Каждая нация имеет лишь ей присущую специализацию в кинопромышленности, являющуюся как бы зеркалом ее души, отражающим всё, чем она живет. Все эти современные дифференциации имеют в многочисленных фильмах свое изображение. Одни, ничего не забыв и ничему не научившись, продолжают пережевывать на все лады банально бессодержательную плотскую любовь, над всем доминирующую, всё индивидуализирующую и всё общественное разлагающую. Другие, дальше пистолетов, полицейских, гангстеров, ковбоев и иллюстрации жизни миллиардеров своих претензий не распространяют. Лучшими картинами надо считать, конечно, те, где художественно отражается повседневная жизнь обыкновенных людей во всех ее обывательских вариантах, с ее горестями и радостями. Переживания, нас при этом волнующие, несомненно могут лишь способствовать нашему внутреннему очищению, когда мы сквозь смех и слезы, беззлобно наблюдаем картинки чужой жизни. Но есть и такие, что в наивном консерватизме продолжают изображать такие человеческие деяния, когда порок бывает обязательно наказан, а добродетель неизменно торжествует. Можно по-разному относиться к той интегральной свободе, которой пользуются эти кинопромышленники «капиталистического окружения», но необходимо признать, что чисто коммерческий подход к такой капиталистической кинопродукции и заставляет ее соответствовать вкусам своих зрителей и слушателей, если, конечно, ей не поставлены особые задачи.

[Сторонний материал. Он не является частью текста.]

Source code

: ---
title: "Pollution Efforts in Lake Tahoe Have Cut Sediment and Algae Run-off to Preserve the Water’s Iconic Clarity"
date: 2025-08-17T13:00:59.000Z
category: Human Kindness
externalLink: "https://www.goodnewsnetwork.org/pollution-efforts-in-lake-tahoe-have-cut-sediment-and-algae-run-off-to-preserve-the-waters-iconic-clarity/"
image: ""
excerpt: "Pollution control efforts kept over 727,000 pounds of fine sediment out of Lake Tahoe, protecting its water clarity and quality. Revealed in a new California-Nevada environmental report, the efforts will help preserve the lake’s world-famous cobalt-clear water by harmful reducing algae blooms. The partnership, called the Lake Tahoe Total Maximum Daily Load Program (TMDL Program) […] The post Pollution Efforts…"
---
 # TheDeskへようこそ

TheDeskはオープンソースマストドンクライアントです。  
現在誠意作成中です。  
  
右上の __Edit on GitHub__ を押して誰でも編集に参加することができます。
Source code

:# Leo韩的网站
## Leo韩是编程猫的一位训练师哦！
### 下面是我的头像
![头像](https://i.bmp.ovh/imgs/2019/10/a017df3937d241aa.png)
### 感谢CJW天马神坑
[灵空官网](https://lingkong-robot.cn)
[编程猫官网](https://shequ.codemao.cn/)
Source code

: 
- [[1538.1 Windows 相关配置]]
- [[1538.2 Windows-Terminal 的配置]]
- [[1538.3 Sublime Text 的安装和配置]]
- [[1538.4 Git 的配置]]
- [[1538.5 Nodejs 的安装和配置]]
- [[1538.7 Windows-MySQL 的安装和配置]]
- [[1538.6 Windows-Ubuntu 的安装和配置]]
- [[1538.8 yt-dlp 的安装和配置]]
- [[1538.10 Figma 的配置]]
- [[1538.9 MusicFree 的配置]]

Другое дело — советское киноискусство. Оно освобождено от всех капиталистических цепей, «свободно» настолько, что, вовсе не считаясь со вкусами и чаяниями своего народа, обязано преподносить ему, и непременно в лошадиных дозах, тошнотворную коммунистическую жвачку. В этом мы лишний раз могли воочию убедиться на этих днях в Венеции. Я нежно полюбил за эти дни «благоухание» венецианских каналов, — стоило лишь заткнуть нос, чуть удалиться в сторону, или просто не обращать внимания, — и вонь прекращалась. Другое дело — изображение на экранах советской вони: ни носа невозможно заткнуть, ни глаз закрыть, ни выкинуть из головы. Она есть эта жизнь повседневная, неумолимая, вседавящая страшная жизнь и нет нам возможности от этого сознания избавиться…
Остановимся на двух показанных фильмах.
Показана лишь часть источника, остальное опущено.